Let $\left({S, \circ}\right)$ be a semigroup.

Let $\left \langle {a_k} \right \rangle_{1 \mathop \le k \mathop \le n}$ be a sequence of elements of $S$.

Suppose that:

$\forall i, j \in \left[{1 \,.\,.\, n}\right]: a_i \circ a_j = a_j \circ a_i$


Then for every permutation $\sigma: \N^*_n \to \N^*_n$:

$a_{\sigma \left({1}\right)} \circ \cdots \circ a_{\sigma \left({n}\right)} = a_1 \circ \cdots \circ a_n$

where $\N^*_n$ denotes the initial segment of $\N_{>0}$:

$\N^*_n = \left\{{1, 2, \ldots, n}\right\}$


Proof

The proof will proceed by the Principle of Mathematical Induction on $\N_{>0}$.

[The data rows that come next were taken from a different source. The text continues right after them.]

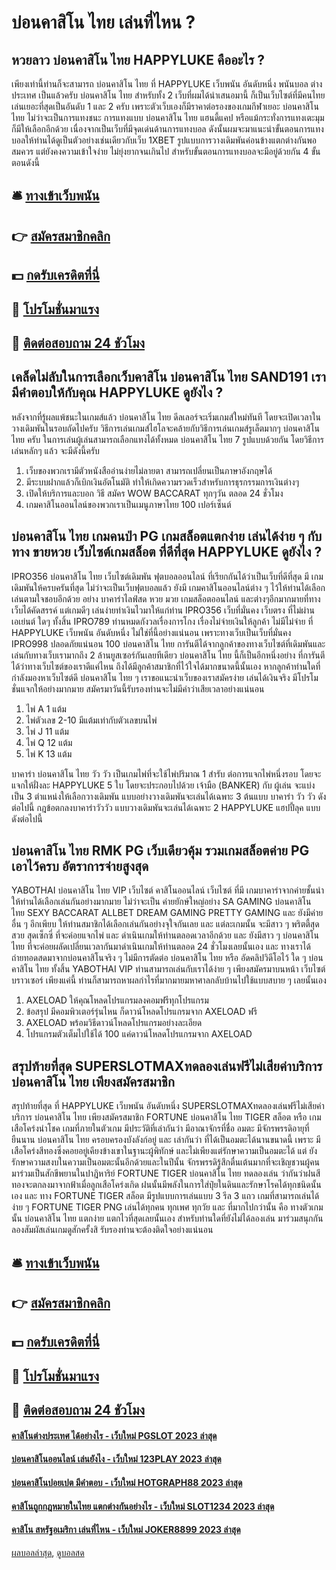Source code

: # บ่อนคาสิโน ไทย เล่นที่ไหน ?
## หวยลาว บ่อนคาสิโน ไทย HAPPYLUKE คืออะไร ?
เพียงเท่านี้ท่านก็จะสามารถ บ่อนคาสิโน ไทย ที่ HAPPYLUKE เว็บพนัน อันดับหนึ่ง พนันบอล ต่างประเทศ เป็นแล้วครับ บ่อนคาสิโน ไทย สำหรับทั้ง 2 เว็บที่ผมได้นำเสนอมานี้ ก็เป็นเว็บไซต์ที่มีคนไทยเล่นเยอะที่สุดเป็นอันดับ 1 และ 2 ครับ เพราะตัวเว็บเองก็มีราคาต่อรองของเกมกีฬาเยอะ บ่อนคาสิโน ไทย ไม่ว่าจะเป็นการแทงชนะ การแทงแบบ บ่อนคาสิโน ไทย แฮนดี้แคป หรือแม้กระทั่งการแทงเตะมุมก็มีให้เลือกอีกด้วย
เนื่องจากเป็นเว็บที่มีจุดเด่นด้านการแทงบอล ดังนั้นผมจะมาแนะนำขั้นตอนการแทงบอลให้ท่านได้ดูเป็นตัวอย่างเช่นเดียวกับเว็บ 1XBET รูปแบบการวางเดิมพันค่อนข้างแตกต่างกันพอสมควร แต่ยังคงความเข้าใจง่าย ไม่ยุ่งยากจนเกินไป สำหรับขั้นตอนการแทงบอลจะมีอยู่ด้วยกัน 4 ขั้นตอนดังนี้

## 🛎 [ทางเข้าเว็บพนัน](https://bit.ly/3SdLNi2)
## 👉 [สมัครสมาชิกคลิก](https://bit.ly/3SdLNi2)
## 💵 [กดรับเครดิตที่นี่](https://bit.ly/3dyRKHj)
## 👑 [โปรโมชั่นมาแรง](https://bit.ly/3dyRKHj)
## 📱 [ติดต่อสอบถาม 24 ชัวโมง](https://bit.ly/3dyRKHj)

## เคล็ดไม่ลับในการเลือกเว็บคาสิโน บ่อนคาสิโน ไทย SAND191 เรามีคำตอบให้กับคุณ HAPPYLUKE ดูยังไง ?
หลังจากที่รู้ผลแพ้ชนะในเกมส์แล้ว บ่อนคาสิโน ไทย ดีลเลอร์จะเริ่มเกมส์ใหม่ทันที โดยจะเปิดเวลาในวางเดิมพันในรอบถัดไปครับ
วิธีการเล่นเกมส์ไฮโลจะคล้ายกับวิธีการเล่นเกมส์รูเล็ตมากๆ บ่อนคาสิโน ไทย ครับ ในการเล่นผู้เล่นสามารถเลือกแทงได้ทั้งหมด บ่อนคาสิโน ไทย 7 รูปแบบด้วยกัน โดยวิธีการเล่นหลักๆ แล้ว จะมีดังนี้ครับ
1. เว็บของพวกเรามีตัวหนังสืออ่านง่ายไม่ลายตา สามารถเปลี่ยนเป็นภาษาอังกฤษได้
2. มีระบบฝากแล้วก็เบิกเงินอัตโนมัติ ทำให้เกิดความรวดเร็วสำหรับการธุรกรรมการเงินต่างๆ
3. เปิดให้บริการและบอก วิธี สมัคร WOW BACCARAT ทุกๆวัน ตลอด 24 ชั่วโมง
4. เกมคาสิโนออนไลน์ของพวกเราเป็นเมนูภาษาไทย 100 เปอร์เซ็นต์

## บ่อนคาสิโน ไทย เกมคนป่า PG เกมสล็อตแตกง่าย เล่นได้ง่าย ๆ กับทาง ขายหวย เว็บไซต์เกมสล็อต ที่ดีที่สุด HAPPYLUKE ดูยังไง ?
IPRO356 บ่อนคาสิโน ไทย เว็บไซต์เดิมพัน ฟุตบอลออนไลน์ ที่เรียกกันได้ว่าเป็นเว็บที่ดีที่สุด มี เกมเดิมพันให้ครบครันที่สุด ไม่ว่าจะเป็นเว็บฟุตบอลแล้ว ยังมี เกมคาสิโนออนไลน์ต่าง ๆ ไว้ให้ท่านได้เลือกเล่นตามใจชอบอีกด้วย อย่าง บาคาร่าไลฟ์สด หวย มวย เกมสล็อตออนไลน์ และต่างๆอีกมากมายที่ทาง เว็บได้คัดสรรค์ แต่เกมดีๆ เล่นง่ายทำเงินไวมาให้แก่ท่าน IPRO356 เว็บที่มั่นคง เว็บตรง ที่ไม่ผ่านเอเย่นต์ ใดๆ ทั้งสิ้น IPRO789 ท่านหมดกังวลเรื่องการโกง เรื่องไม่จ่ายเงินให้ลูกค้า ไม่มีไม่จ่าย ที่ HAPPYLUKE เว็บพนัน อันดับหนึ่ง ไม่ใช่ที่นี้อย่างแน่นอน เพราะทางเว็บเป็นเว็บที่มั่นคง IPRO998 ปลอดภัยแน่นอน 100 บ่อนคาสิโน ไทย การันตีได้จากลูกค้าของทางเว็บไซต์ที่เดิมพันและเล่นกับทางเว็บเรามากถึง 2 ล้านยูสเซอร์กันเลยทีเดียว บ่อนคาสิโน ไทย นี้ก็เป็นอีกหนึ่งอย่าง ที่การันตีได้ว่าทางเว็บไซต์ของเราดีแค่ไหน ถึงได้มีลูกค้าสมาชิกที่ไว้ใจได้มากขนาดนี้นั้นเอง หากลูกค้าท่านใดที่กำลังมองหาเว็บไซต์ดี บ่อนคาสิโน ไทย ๆ เราขอแนะนำเว็บของเราสมัครง่าย เล่นได้เงินจริง มีโปรโมชั่นแจกให้อย่างมากมาย สมัครมาวันนี้รับรองท่านจะไม่มีคำว่าเสียเวลาอย่างแน่นอน
1. ไพ่ A 1 แต้ม
2. ไพ่ตัวเลข 2-10 มีแต้มเท่ากับตัวเลขบนไพ่
3. ไพ่ J 11 แต้ม
4. ไพ่ Q 12 แต้ม
5. ไพ่ K 13 แต้ม

บาคาร่า บ่อนคาสิโน ไทย วัว วัว เป็นเกมไพ่ที่จะใช้ไพ่ปริมาณ 1 สำรับ ต่อการแจกไพ่หนึ่งรอบ โดยจะแจกให้ฝั่งละ HAPPYLUKE 5 ใบ โดยจะประกอบไปด้วย เจ้ามือ (BANKER) กับ ผู้เล่น จะแบ่งเป็น 3 ตำแหน่งให้เลือกวางเดิมพัน แบบอย่างวางเดิมพันจะเล่นได้เฉพาะ 3 ต้นแบบ บาคาร่า วัว วัว ดังต่อไปนี้ กฎข้อตกลงบาคาร่าวัววัว แบบวางเดิมพันจะเล่นได้เฉพาะ 2 HAPPYLUKE แฮปปี้ลุค แบบ ดังต่อไปนี้

## บ่อนคาสิโน ไทย RMK PG เว็บเดียวคุ้ม รวมเกมสล็อตค่าย PG เอาไว้ครบ อัตราการจ่ายสูงสุด
YABOTHAI บ่อนคาสิโน ไทย VIP เว็บไซต์ คาสิโนออนไลน์ เว็บไซต์ ที่มี เกมบาคาร่าจากค่ายชั้นนำให้ท่านได้เลือกเล่นกันอย่างมากมาย ไม่ว่าจะเป็น ค่ายยักษ์ใหญ่อย่าง SA GAMING บ่อนคาสิโน ไทย SEXY BACCARAT ALLBET DREAM GAMING PRETTY GAMING และ ยังมีค่ายอื่น ๆ อีกเพียบ ให้ท่านสมาชิกได้เลือกเล่นกันอย่างจุใจกันเลย และ แต่ละเกมนั้น จะมีสาว ๆ พริตตี้สุดสวย สุดเซ็กซี่ ที่จะค่อยแจกไพ่ และ ดำเนินเกมให้ท่านตลอดเวลาอีกด้วย และ ยังมีสาว ๆ บ่อนคาสิโน ไทย ที่จะค่อยผลัดเปลี่ยนเวลากันมาดำเนินเกมให้ท่านตลอด 24 ชั่วโมงเลยนั้นเอง และ ทางเราได้ถ่ายทอดสดมาจากบ่อนคาสิโนจริง ๆ ไม่มีการตัดต่อ บ่อนคาสิโน ไทย หรือ อัดคลิปวิดีโอไว้ ใด ๆ บ่อนคาสิโน ไทย ทั้งสิ้น YABOTHAI VIP ท่านสามารถเล่นกับเราได้ง่าย ๆ เพียงสมัครมาบนหน้า เว็บไซต์ บราวเซอร์ เพียงแค่นี้ ท่านก็สามารถหาผลกำไรที่มากมายมหาศาลกลับบ้านไปใช้แบบสบาย ๆ เลยนั้นเอง
1. AXELOAD ให้คุณโหลดโปรแกรมลงคอมฟรีทุกโปรแกรม
2. ข้อสรุป มีคอมพิวเตอร์รุ่นไหน ก็ดาวน์โหลดโปรแกรมจาก AXELOAD ฟรี
3. AXELOAD พร้อมวิธีดาวน์โหลดโปรแกรมอย่างละเอียด
4. โปรแกรมตัวเต็มไปใช้ได้ 100 แค่ดาวน์โหลดโปรแกรมจาก AXELOAD

## สรุปท้ายที่สุด SUPERSLOTMAXทดลองเล่นฟรีไม่เสียค่าบริการ บ่อนคาสิโน ไทย เพียงสมัครสมาชิก
สรุปท้ายที่สุด ที่ HAPPYLUKE เว็บพนัน อันดับหนึ่ง SUPERSLOTMAXทดลองเล่นฟรีไม่เสียค่าบริการ บ่อนคาสิโน ไทย เพียงสมัครสมาชิก FORTUNE บ่อนคาสิโน ไทย TIGER สล็อต หรือ เกมเสือโคร่งนำโชค เกมที่ภายในตัวเกม มีประวัติที่เล่ากันว่า มีอาณาจักรที่ชื่อ อมตะ มีจักรพรรดิอายุที่ยืนนาน บ่อนคาสิโน ไทย ครอบครองบังลังก์อยู่ และ เล่ากันว่า ที่ได้เป็นอมตะได้นานขนาดนี้ เพราะ มีเสือโคร่งสีทองซึ่งคอยอยู่เคียงข้างเขาในฐานะผู้พิทักษ์ และไม่เพียงแต่รักษาความเป็นอมตะได้ แต่ ยังรักษาความสงบในความเป็นอมตะนั้นอีกด้วยและในปีนั้น จักรพรรดิรู้สึกตื่นเต้นมากที่จะเชิญชวนผู้คนมาร่วมเป็นสักขีพยานในปาฎิหาริย์ FORTUNE TIGER บ่อนคาสิโน ไทย ทดลองเล่น ว่ากันว่าฝนสีทองจะตกลงมาจากฟ้าเมื่อลูกเสือโคร่งเกิด ฝนนั้นมีพลังในการใส่ปุ๋ยในดินและรักษาโรคได้ทุกชนิดนั้นเอง และ ทาง FORTUNE TIGER สล็อต มีรูปแบบการเล่นแบบ 3 รีล 3 แถว เกมที่สามารถเล่นได้ง่าย ๆ FORTUNE TIGER PNG เล่นได้ทุกคน ทุกเพศ ทุกวัย และ ที่มากไปกว่านั้น คือ ทางตัวเกมนั้น บ่อนคาสิโน ไทย แตกง่าย แตกไวที่สุดเลยนั้นเอง สำหรับท่านใดที่ยังไม่ได้ลองเล่น มาร่วมสนุกกัน ลองสัมผัสเล่นเกมดูสักครั้งสิ รับรองท่านจะต้องติดใจอย่างแน่นอน

## 🛎 [ทางเข้าเว็บพนัน](https://bit.ly/3SdLNi2)
## 👉 [สมัครสมาชิกคลิก](https://bit.ly/3SdLNi2)
## 💵 [กดรับเครดิตที่นี่](https://bit.ly/3dyRKHj)
## 👑 [โปรโมชั่นมาแรง](https://bit.ly/3dyRKHj)
## 📱 [ติดต่อสอบถาม 24 ชัวโมง](https://bit.ly/3dyRKHj)

#### [คาสิโนต่างประเทศ ได้อย่างไร - เว็บใหม่ PGSLOT 2023 ล่าสุด](https://atom.io/themes/คาสิโนต่างประเทศ%20ได้อย่างไร%20-%20เว็บใหม่%20pgslot%202023%20ล่าสุด)
#### [บ่อนคาสิโนออนไลน์ เล่นยังไง - เว็บใหม่ 123PLAY 2023 ล่าสุด](https://atom.io/themes/บ่อนคาสิโนออนไลน์%20เล่นยังไง%20-%20เว็บใหม่%20123play%202023%20ล่าสุด)
#### [บ่อนคาสิโนปอยเปต มีคำตอบ - เว็บใหม่ HOTGRAPH88 2023 ล่าสุด](https://atom.io/themes/บ่อนคาสิโนปอยเปต%20มีคำตอบ%20-%20เว็บใหม่%20hotgraph88%202023%20ล่าสุด)
#### [คาสิโนถูกกฎหมายในไทย แตกต่างกันอย่างไร - เว็บใหม่ SLOT1234 2023 ล่าสุด](https://atom.io/themes/คาสิโนถูกกฎหมายในไทย%20แตกต่างกันอย่างไร%20-%20เว็บใหม่%20slot1234%202023%20ล่าสุด)
#### [คาสิโน สหรัฐอเมริกา เล่นที่ไหน - เว็บใหม่ JOKER8899 2023 ล่าสุด](https://atom.io/themes/คาสิโน%20สหรัฐอเมริกา%20เล่นที่ไหน%20-%20เว็บใหม่%20joker8899%202023%20ล่าสุด)

[ผลบอลล่าสุด](https://siamsport.tv "ผลบอลล่าสุด"), [ดูบอลสด](https://siamsport.tv/ดูบอลสด "ดูบอลสด")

Let $T$ be the set of all $n \in \N_{>0}$ such that:

$a_{\sigma \left({1}\right)} \circ \cdots \circ a_{\sigma \left({n}\right)} = a_1 \circ \cdots \circ a_n$

holds for all sequences $\left \langle {a_k} \right \rangle_{1 \mathop \le k \mathop \le n}$ of $n$ elements of $S$ which satisfy:

$\forall i, j \in \left[{1 \,.\,.\, n}\right]: a_i \circ a_j = a_j \circ a_i$

for every permutation $\sigma: \N^*_n \to \N^*_n$.


Basis for the Induction

We have that when $n = 1$:

$\sigma \left({1}\right) = 1$

and so:

$a_{\sigma \left({1}\right)} = a_1$

for all $\sigma: \left\{{1}\right\} \to \left\{{1}\right\}$.


Thus $1 \in T$.

This is our basis for the induction.


Induction Hypothesis

It is to be shown that, if $m \in T$ where $m \ge 1$, then it follows that $m + 1 \in T$.


This is the induction hypothesis:

$a_{\sigma \left({1}\right)} \circ \cdots \circ a_{\sigma \left({m}\right)} = a_1 \circ \cdots \circ a_m$

holds for all sequences $\left \langle {a_k} \right \rangle_{1 \mathop \le k \mathop \le m}$ of $m$ elements of $S$ which satisfy:

$\forall i, j \in \left[{1 \,.\,.\, m}\right]: a_i \circ a_j = a_j \circ a_i$

for every permutation $\sigma: \N^*_m \to \N^*_m$.


It is to be demonstrated that it follows that:

$a_{\sigma \left({1}\right)} \circ \cdots \circ a_{\sigma \left({m + 1}\right)} = a_1 \circ \cdots \circ a_{m + 1}$

holds for all sequences $\left \langle {a_k} \right \rangle_{1 \mathop \le k \mathop \le m + 1}$ of $m + 1$ elements of $S$ which satisfy:

$\forall i, j \in \left[{1 \,.\,.\, m + 1}\right]: a_i \circ a_j = a_j \circ a_i$

for every permutation $\sigma: \N^*_{m + 1} \to \N^*_{m + 1}$.


Induction Step

This is our induction step:

Suppose $m \in T$.

Let $\left \langle {a_k} \right \rangle_{1 \le k \le m+1}$ be a sequence of $m+1$ elements of $S$ which satisfy:

$\forall i, j \in \left[{1 \,.\,.\, n+1}\right]: a_i \circ a_j = a_j \circ a_i$

Let $\sigma: \N^*_{m+1} \to \N^*_{m+1}$ be a permutation of $\left[{1 \,.\,.\, m+1}\right]$.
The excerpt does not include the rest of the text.